▶ Task
Repeat the data that follows in full. Do not include the pictures.
(Material for this task)
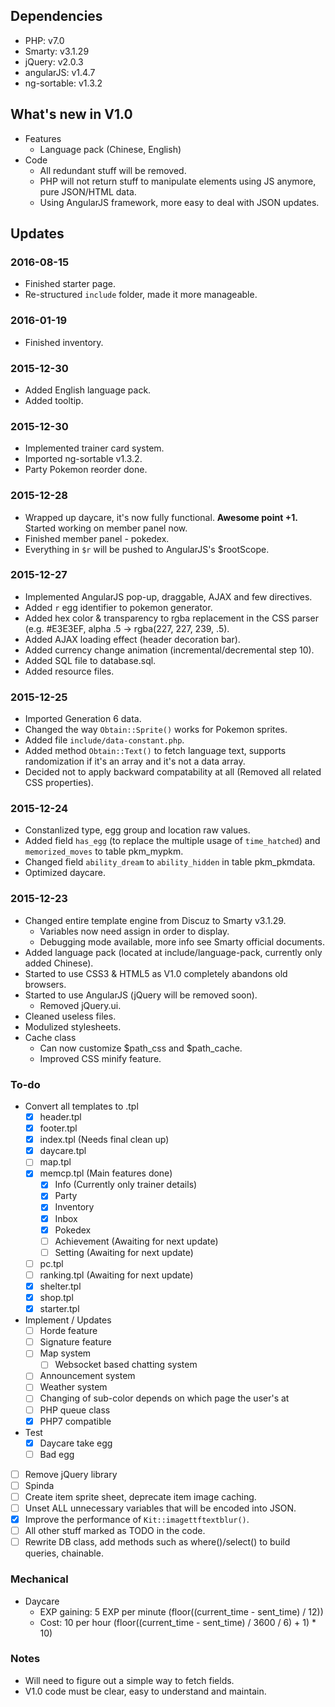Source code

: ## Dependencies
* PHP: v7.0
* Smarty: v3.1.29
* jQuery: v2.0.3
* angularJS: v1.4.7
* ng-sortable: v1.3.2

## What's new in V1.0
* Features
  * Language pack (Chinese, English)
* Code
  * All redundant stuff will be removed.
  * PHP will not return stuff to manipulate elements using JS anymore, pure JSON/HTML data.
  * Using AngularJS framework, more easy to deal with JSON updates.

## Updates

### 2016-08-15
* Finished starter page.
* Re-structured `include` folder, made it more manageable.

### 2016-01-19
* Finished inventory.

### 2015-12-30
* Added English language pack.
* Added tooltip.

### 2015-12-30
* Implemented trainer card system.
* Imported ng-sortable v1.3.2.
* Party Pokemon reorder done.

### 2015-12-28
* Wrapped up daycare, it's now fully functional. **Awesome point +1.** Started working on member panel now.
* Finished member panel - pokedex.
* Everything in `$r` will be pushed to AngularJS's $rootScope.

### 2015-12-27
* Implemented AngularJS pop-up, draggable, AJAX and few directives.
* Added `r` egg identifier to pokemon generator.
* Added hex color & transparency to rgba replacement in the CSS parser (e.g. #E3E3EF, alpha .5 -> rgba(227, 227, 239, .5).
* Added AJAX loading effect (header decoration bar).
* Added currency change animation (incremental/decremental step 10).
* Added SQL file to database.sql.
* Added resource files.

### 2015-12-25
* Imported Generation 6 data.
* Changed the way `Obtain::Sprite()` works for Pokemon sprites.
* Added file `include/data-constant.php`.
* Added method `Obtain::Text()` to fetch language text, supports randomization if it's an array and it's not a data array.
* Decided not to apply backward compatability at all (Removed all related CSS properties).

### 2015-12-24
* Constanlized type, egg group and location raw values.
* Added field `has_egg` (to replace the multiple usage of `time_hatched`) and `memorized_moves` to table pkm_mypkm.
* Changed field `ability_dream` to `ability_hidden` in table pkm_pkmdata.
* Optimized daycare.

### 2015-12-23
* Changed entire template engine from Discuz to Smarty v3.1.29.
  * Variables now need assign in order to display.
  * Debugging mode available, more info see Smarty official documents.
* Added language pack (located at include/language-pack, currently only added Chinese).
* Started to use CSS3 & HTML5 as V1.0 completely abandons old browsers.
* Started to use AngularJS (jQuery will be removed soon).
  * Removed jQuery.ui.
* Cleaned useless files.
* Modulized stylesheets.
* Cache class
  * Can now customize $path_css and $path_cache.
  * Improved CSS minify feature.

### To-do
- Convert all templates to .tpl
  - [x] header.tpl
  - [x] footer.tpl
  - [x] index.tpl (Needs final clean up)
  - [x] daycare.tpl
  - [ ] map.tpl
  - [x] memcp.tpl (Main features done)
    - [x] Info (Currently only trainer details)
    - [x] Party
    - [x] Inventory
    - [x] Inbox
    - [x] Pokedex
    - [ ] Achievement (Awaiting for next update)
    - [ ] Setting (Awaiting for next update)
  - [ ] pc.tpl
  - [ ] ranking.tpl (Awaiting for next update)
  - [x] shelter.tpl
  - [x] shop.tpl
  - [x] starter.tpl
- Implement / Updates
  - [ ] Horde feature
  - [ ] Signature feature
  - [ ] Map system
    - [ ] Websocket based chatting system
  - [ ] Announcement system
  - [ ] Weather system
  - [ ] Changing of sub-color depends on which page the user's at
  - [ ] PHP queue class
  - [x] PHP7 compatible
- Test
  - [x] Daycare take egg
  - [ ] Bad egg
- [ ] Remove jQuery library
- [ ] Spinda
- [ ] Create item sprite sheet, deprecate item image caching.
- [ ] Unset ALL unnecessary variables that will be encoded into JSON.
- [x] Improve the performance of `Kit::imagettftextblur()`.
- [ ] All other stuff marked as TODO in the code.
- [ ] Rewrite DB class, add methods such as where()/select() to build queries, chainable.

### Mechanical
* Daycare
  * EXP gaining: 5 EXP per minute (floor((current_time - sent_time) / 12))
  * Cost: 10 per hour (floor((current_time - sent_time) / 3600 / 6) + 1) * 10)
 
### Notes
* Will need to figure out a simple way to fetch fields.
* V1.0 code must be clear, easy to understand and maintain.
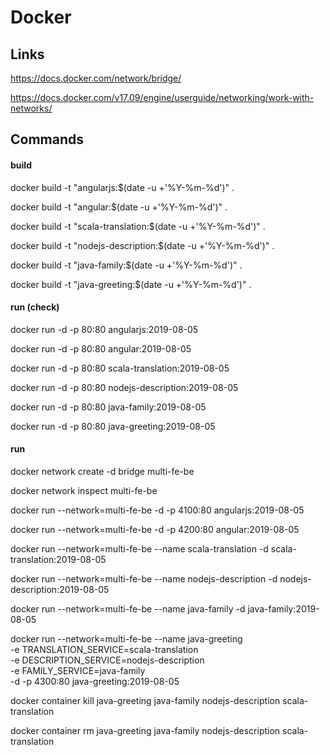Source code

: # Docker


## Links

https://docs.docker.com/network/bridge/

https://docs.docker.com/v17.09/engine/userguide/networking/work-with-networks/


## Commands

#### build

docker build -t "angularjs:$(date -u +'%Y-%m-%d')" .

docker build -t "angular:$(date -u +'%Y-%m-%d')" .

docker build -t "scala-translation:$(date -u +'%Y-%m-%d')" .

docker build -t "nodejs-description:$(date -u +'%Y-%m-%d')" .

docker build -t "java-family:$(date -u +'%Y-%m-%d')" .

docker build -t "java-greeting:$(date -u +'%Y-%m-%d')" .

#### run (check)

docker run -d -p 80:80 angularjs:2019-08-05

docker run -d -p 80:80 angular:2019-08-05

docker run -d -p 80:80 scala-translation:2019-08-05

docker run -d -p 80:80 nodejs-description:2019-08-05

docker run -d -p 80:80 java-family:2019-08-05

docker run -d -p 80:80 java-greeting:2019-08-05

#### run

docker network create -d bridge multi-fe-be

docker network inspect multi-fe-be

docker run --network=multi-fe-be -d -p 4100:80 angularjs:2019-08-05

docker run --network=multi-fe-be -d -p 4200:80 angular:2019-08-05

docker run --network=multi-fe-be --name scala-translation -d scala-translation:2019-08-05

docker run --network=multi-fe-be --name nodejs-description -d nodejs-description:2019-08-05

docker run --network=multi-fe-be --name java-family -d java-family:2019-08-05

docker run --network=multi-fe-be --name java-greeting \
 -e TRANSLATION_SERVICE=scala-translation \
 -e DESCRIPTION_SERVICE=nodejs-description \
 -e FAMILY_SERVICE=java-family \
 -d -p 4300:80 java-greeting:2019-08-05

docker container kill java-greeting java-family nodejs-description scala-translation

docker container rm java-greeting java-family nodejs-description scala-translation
(End Material for this task)
▶ Result
Source code

: ## Dependencies
* PHP: v7.0
* Smarty: v3.1.29
* jQuery: v2.0.3
* angularJS: v1.4.7
* ng-sortable: v1.3.2

## What's new in V1.0
* Features
  * Language pack (Chinese, English)
* Code
  * All redundant stuff will be removed.
  * PHP will not return stuff to manipulate elements using JS anymore, pure JSON/HTML data.
  * Using AngularJS framework, more easy to deal with JSON updates.

## Updates

### 2016-08-15
* Finished starter page.
* Re-structured `include` folder, made it more manageable.

### 2016-01-19
* Finished inventory.

### 2015-12-30
* Added English language pack.
* Added tooltip.

### 2015-12-30
* Implemented trainer card system.
* Imported ng-sortable v1.3.2.
* Party Pokemon reorder done.

### 2015-12-28
* Wrapped up daycare, it's now fully functional. **Awesome point +1.** Started working on member panel now.
* Finished member panel - pokedex.
* Everything in `$r` will be pushed to AngularJS's $rootScope.

### 2015-12-27
* Implemented AngularJS pop-up, draggable, AJAX and few directives.
* Added `r` egg identifier to pokemon generator.
* Added hex color & transparency to rgba replacement in the CSS parser (e.g. #E3E3EF, alpha .5 -> rgba(227, 227, 239, .5).
* Added AJAX loading effect (header decoration bar).
* Added currency change animation (incremental/decremental step 10).
* Added SQL file to database.sql.
* Added resource files.

### 2015-12-25
* Imported Generation 6 data.
* Changed the way `Obtain::Sprite()` works for Pokemon sprites.
* Added file `include/data-constant.php`.
* Added method `Obtain::Text()` to fetch language text, supports randomization if it's an array and it's not a data array.
* Decided not to apply backward compatability at all (Removed all related CSS properties).

### 2015-12-24
* Constanlized type, egg group and location raw values.
* Added field `has_egg` (to replace the multiple usage of `time_hatched`) and `memorized_moves` to table pkm_mypkm.
* Changed field `ability_dream` to `ability_hidden` in table pkm_pkmdata.
* Optimized daycare.

### 2015-12-23
* Changed entire template engine from Discuz to Smarty v3.1.29.
  * Variables now need assign in order to display.
  * Debugging mode available, more info see Smarty official documents.
* Added language pack (located at include/language-pack, currently only added Chinese).
* Started to use CSS3 & HTML5 as V1.0 completely abandons old browsers.
* Started to use AngularJS (jQuery will be removed soon).
  * Removed jQuery.ui.
* Cleaned useless files.
* Modulized stylesheets.
* Cache class
  * Can now customize $path_css and $path_cache.
  * Improved CSS minify feature.

### To-do
- Convert all templates to .tpl
  - [x] header.tpl
  - [x] footer.tpl
  - [x] index.tpl (Needs final clean up)
  - [x] daycare.tpl
  - [ ] map.tpl
  - [x] memcp.tpl (Main features done)
    - [x] Info (Currently only trainer details)
    - [x] Party
    - [x] Inventory
    - [x] Inbox
    - [x] Pokedex
    - [ ] Achievement (Awaiting for next update)
    - [ ] Setting (Awaiting for next update)
  - [ ] pc.tpl
  - [ ] ranking.tpl (Awaiting for next update)
  - [x] shelter.tpl
  - [x] shop.tpl
  - [x] starter.tpl
- Implement / Updates
  - [ ] Horde feature
  - [ ] Signature feature
  - [ ] Map system
    - [ ] Websocket based chatting system
  - [ ] Announcement system
  - [ ] Weather system
  - [ ] Changing of sub-color depends on which page the user's at
  - [ ] PHP queue class
  - [x] PHP7 compatible
- Test
  - [x] Daycare take egg
  - [ ] Bad egg
- [ ] Remove jQuery library
- [ ] Spinda
- [ ] Create item sprite sheet, deprecate item image caching.
- [ ] Unset ALL unnecessary variables that will be encoded into JSON.
- [x] Improve the performance of `Kit::imagettftextblur()`.
- [ ] All other stuff marked as TODO in the code.
- [ ] Rewrite DB class, add methods such as where()/select() to build queries, chainable.

### Mechanical
* Daycare
  * EXP gaining: 5 EXP per minute (floor((current_time - sent_time) / 12))
  * Cost: 10 per hour (floor((current_time - sent_time) / 3600 / 6) + 1) * 10)
 
### Notes
* Will need to figure out a simple way to fetch fields.
* V1.0 code must be clear, easy to understand and maintain.
Source code

: # Docker


## Links

https://docs.docker.com/network/bridge/

https://docs.docker.com/v17.09/engine/userguide/networking/work-with-networks/


## Commands

#### build

docker build -t "angularjs:$(date -u +'%Y-%m-%d')" .

docker build -t "angular:$(date -u +'%Y-%m-%d')" .

docker build -t "scala-translation:$(date -u +'%Y-%m-%d')" .

docker build -t "nodejs-description:$(date -u +'%Y-%m-%d')" .

docker build -t "java-family:$(date -u +'%Y-%m-%d')" .

docker build -t "java-greeting:$(date -u +'%Y-%m-%d')" .

#### run (check)

docker run -d -p 80:80 angularjs:2019-08-05

docker run -d -p 80:80 angular:2019-08-05

docker run -d -p 80:80 scala-translation:2019-08-05

docker run -d -p 80:80 nodejs-description:2019-08-05

docker run -d -p 80:80 java-family:2019-08-05

docker run -d -p 80:80 java-greeting:2019-08-05

#### run

docker network create -d bridge multi-fe-be

docker network inspect multi-fe-be

docker run --network=multi-fe-be -d -p 4100:80 angularjs:2019-08-05

docker run --network=multi-fe-be -d -p 4200:80 angular:2019-08-05

docker run --network=multi-fe-be --name scala-translation -d scala-translation:2019-08-05

docker run --network=multi-fe-be --name nodejs-description -d nodejs-description:2019-08-05

docker run --network=multi-fe-be --name java-family -d java-family:2019-08-05

docker run --network=multi-fe-be --name java-greeting \
 -e TRANSLATION_SERVICE=scala-translation \
 -e DESCRIPTION_SERVICE=nodejs-description \
 -e FAMILY_SERVICE=java-family \
 -d -p 4300:80 java-greeting:2019-08-05

docker container kill java-greeting java-family nodejs-description scala-translation

docker container rm java-greeting java-family nodejs-description scala-translation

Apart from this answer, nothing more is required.